MICHELANGELO CCL LABEL INTERNATIONAL WINE AWARDS ANNOUNCES BEST FAIRTRADE WINES
On Friday 9 September 2011, the winners of the two Fairtrade trophies were announced at the Michelangelo CCL Label International Wine Awards (MIWA) ceremony at the Lord Charles Hotel in Somerset West. The Best Fairtrade Red goes to Stellenrust Timeless Red Blend 2008, and the Best Fairtrade white goes to Bosman Family Vineyards’ Sur Lie Chenin Blanc 2011. In addition, the Fairtrade Palesa Sauvignon Blanc 2011 (marketed by the uniWines Group) won a Gold Medal.
Sponsored by Pick n Pay, the two Fairtrade trophies were introduced to this year’s line-up of the MIWA for the first time.
Boudewijn Goossens, Executive Director of Fairtrade Label South Africa (FLSA), comments, “We expect to continue our partnership with the MIWA organisers in the future and continue reward Fairtrade wineries for their amazing work in making excellent wines that adhere to the highest social and environmental standards”.
The MIWA started in 1997 as an annual South African wine competition with an international panel of judges. The 15 judges appointed for this year competition tasted 1385 wines supplied by 226 producers and selected 35 wines for the Grand D’Or medal, 179 for the gold, and 261 for the silver. In addition to the medals, twelve trophies were awarded, two of which are dedicated to Fairtrade wines.
“The Pick n Pay trophies for the best Fairtrade Red and Fairtrade White have been created to encourage the participation of Fairtrade-endorsed wines and by implication to encourage producers to become part of the Fairtrade initiative” says Lorraine Immelman, President of the MIWA.
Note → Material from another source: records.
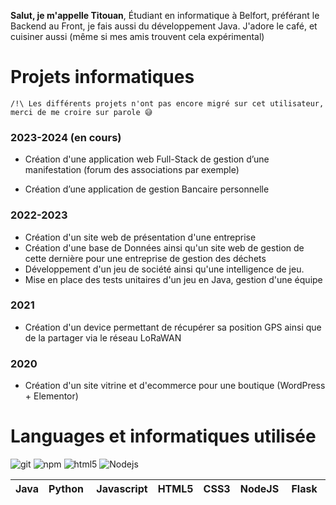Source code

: **Salut, je m'appelle Titouan**, Étudiant en informatique à Belfort, préférant le Backend au Front, je fais aussi du développement Java.
J'adore le café, et cuisiner aussi (même si mes amis trouvent cela expérimental)

# Projets informatiques 
    /!\ Les différents projets n'ont pas encore migré sur cet utilisateur, merci de me croire sur parole 😅
### 2023-2024 (en cours)
- Création d'une application web Full-Stack de gestion d’une manifestation (forum des associations par exemple)

- Création d’une application de gestion Bancaire personnelle 

### 2022-2023
- Création d'un site web de présentation d'une entreprise
- Création d'une base de Données ainsi qu'un site web de gestion de cette dernière pour une entreprise de gestion des déchets 
- Développement d'un jeu de société ainsi qu'une intelligence de jeu.
- Mise en place des tests unitaires d'un jeu en Java, gestion d'une équipe

### 2021
- Création d'un device permettant de récupérer sa position GPS ainsi que de la partager via le réseau LoRaWAN

### 2020
- Création d'un site vitrine et d'ecommerce pour une boutique (WordPress + Elementor)

# Languages et informatiques utilisée

<img alt="git" src="https://img.shields.io/badge/-Git-F05032?style=flat-square&logo=git&logoColor=white" />
<img alt="npm" src="https://img.shields.io/badge/-NPM-CB3837?style=flat-square&logo=npm&logoColor=white" />
<img alt="html5" src="https://img.shields.io/badge/-HTML5-E34F26?style=flat-square&logo=html5&logoColor=white" />
<img alt="Nodejs" src="https://img.shields.io/badge/-Nodejs-43853d?style=flat-square&logo=Node.js&logoColor=white" />







| Java | Python | Javascript | HTML5 | CSS3 | NodeJS | Flask | VueJS| BootStrap |
|------|--------|--|------------|------|-----|--------|--|--|


<!---
ttherezien/ttherezien is a ✨ special ✨ repository because its `README.md` (this file) appears on your GitHub profile.
You can click the Preview link to take a look at your changes.
--->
Wine is one of the biggest Fairtrade product category in South Africa with almost forty businesses involved in Fairtrade winemaking and certified accordingly. Currently, over 15 sell their Fairtrade labelled wines in the local market. In 2010, Fairtrade wines accounted for over half of the estimated sales of Fairtrade in South Africa, which soared to R 18.4 million up from the R 5.7 million in 2009.